- _Exercise requirements_
All of the data below is to be output exactly as written.

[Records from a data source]
____
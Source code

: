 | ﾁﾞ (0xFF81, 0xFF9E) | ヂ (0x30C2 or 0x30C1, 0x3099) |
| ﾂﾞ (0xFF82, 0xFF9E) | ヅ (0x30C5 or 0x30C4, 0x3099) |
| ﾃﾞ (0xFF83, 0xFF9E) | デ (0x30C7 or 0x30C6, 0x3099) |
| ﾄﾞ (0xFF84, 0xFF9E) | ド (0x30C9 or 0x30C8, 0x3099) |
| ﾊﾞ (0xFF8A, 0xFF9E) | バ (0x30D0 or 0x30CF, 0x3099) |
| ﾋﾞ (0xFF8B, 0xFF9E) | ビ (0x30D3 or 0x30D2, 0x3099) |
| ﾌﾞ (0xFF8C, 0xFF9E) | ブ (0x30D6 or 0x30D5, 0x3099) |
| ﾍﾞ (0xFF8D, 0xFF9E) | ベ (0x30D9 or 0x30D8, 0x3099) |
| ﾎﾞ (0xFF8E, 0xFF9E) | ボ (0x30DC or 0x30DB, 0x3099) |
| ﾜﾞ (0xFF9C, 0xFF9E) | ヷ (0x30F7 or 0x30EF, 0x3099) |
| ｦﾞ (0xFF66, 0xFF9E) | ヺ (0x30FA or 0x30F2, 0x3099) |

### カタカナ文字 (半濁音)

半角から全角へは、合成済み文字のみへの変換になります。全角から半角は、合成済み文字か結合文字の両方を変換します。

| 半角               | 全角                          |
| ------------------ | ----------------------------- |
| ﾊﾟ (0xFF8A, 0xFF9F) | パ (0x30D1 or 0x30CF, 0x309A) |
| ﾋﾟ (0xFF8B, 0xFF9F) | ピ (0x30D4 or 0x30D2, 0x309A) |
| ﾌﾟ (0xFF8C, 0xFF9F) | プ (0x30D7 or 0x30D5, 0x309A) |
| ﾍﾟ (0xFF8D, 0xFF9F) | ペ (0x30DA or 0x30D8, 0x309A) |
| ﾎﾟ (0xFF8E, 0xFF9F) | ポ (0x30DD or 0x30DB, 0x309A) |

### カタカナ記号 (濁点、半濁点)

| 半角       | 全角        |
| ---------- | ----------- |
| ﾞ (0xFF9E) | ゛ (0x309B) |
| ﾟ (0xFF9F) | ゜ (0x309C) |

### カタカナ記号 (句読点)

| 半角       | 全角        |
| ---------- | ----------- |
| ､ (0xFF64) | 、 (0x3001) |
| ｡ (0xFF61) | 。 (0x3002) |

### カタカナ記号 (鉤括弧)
____
- _Task solution_
Source code

: | ﾁﾞ (0xFF81, 0xFF9E) | ヂ (0x30C2 or 0x30C1, 0x3099) |
| ﾂﾞ (0xFF82, 0xFF9E) | ヅ (0x30C5 or 0x30C4, 0x3099) |
| ﾃﾞ (0xFF83, 0xFF9E) | デ (0x30C7 or 0x30C6, 0x3099) |
| ﾄﾞ (0xFF84, 0xFF9E) | ド (0x30C9 or 0x30C8, 0x3099) |
| ﾊﾞ (0xFF8A, 0xFF9E) | バ (0x30D0 or 0x30CF, 0x3099) |
| ﾋﾞ (0xFF8B, 0xFF9E) | ビ (0x30D3 or 0x30D2, 0x3099) |
| ﾌﾞ (0xFF8C, 0xFF9E) | ブ (0x30D6 or 0x30D5, 0x3099) |
| ﾍﾞ (0xFF8D, 0xFF9E) | ベ (0x30D9 or 0x30D8, 0x3099) |
| ﾎﾞ (0xFF8E, 0xFF9E) | ボ (0x30DC or 0x30DB, 0x3099) |
| ﾜﾞ (0xFF9C, 0xFF9E) | ヷ (0x30F7 or 0x30EF, 0x3099) |
| ｦﾞ (0xFF66, 0xFF9E) | ヺ (0x30FA or 0x30F2, 0x3099) |

### カタカナ文字 (半濁音)

半角から全角へは、合成済み文字のみへの変換になります。全角から半角は、合成済み文字か結合文字の両方を変換します。

| 半角               | 全角                          |
| ------------------ | ----------------------------- |
| ﾊﾟ (0xFF8A, 0xFF9F) | パ (0x30D1 or 0x30CF, 0x309A) |
| ﾋﾟ (0xFF8B, 0xFF9F) | ピ (0x30D4 or 0x30D2, 0x309A) |
| ﾌﾟ (0xFF8C, 0xFF9F) | プ (0x30D7 or 0x30D5, 0x309A) |
| ﾍﾟ (0xFF8D, 0xFF9F) | ペ (0x30DA or 0x30D8, 0x309A) |
| ﾎﾟ (0xFF8E, 0xFF9F) | ポ (0x30DD or 0x30DB, 0x309A) |

### カタカナ記号 (濁点、半濁点)

| 半角       | 全角        |
| ---------- | ----------- |
| ﾞ (0xFF9E) | ゛ (0x309B) |
| ﾟ (0xFF9F) | ゜ (0x309C) |

### カタカナ記号 (句読点)

| 半角       | 全角        |
| ---------- | ----------- |
| ､ (0xFF64) | 、 (0x3001) |
| ｡ (0xFF61) | 。 (0x3002) |

### カタカナ記号 (鉤括弧)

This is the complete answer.